Output every record exactly, apart from its images.

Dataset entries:
________________________

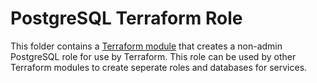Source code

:# PostgreSQL Terraform Role

This folder contains a [Terraform module](https://www.terraform.io/docs/language/modules/index.html) that creates a non-admin PostgreSQL role for use by Terraform. This role can be used by other Terraform modules to create seperate roles and databases for services.
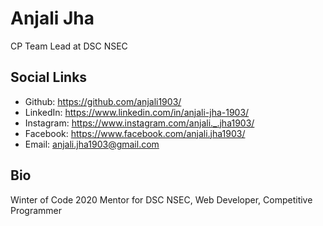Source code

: # Anjali Jha

CP Team Lead at DSC NSEC

## Social Links

- Github: https://github.com/anjali1903/
- LinkedIn: https://www.linkedin.com/in/anjali-jha-1903/
- Instagram: https://www.instagram.com/anjali._.jha1903/
- Facebook: https://www.facebook.com/anjali.jha1903/
- Email: anjali.jha1903@gmail.com

## Bio

Winter of Code 2020 Mentor for DSC NSEC, Web Developer, Competitive Programmer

________________________

▶ _Task answer_
Source code

:# PostgreSQL Terraform Role

This folder contains a [Terraform module](https://www.terraform.io/docs/language/modules/index.html) that creates a non-admin PostgreSQL role for use by Terraform. This role can be used by other Terraform modules to create seperate roles and databases for services.
Source code

: # Anjali Jha

CP Team Lead at DSC NSEC

## Social Links

- Github: https://github.com/anjali1903/
- LinkedIn: https://www.linkedin.com/in/anjali-jha-1903/
- Instagram: https://www.instagram.com/anjali._.jha1903/
- Facebook: https://www.facebook.com/anjali.jha1903/
- Email: anjali.jha1903@gmail.com

## Bio

Winter of Code 2020 Mentor for DSC NSEC, Web Developer, Competitive Programmer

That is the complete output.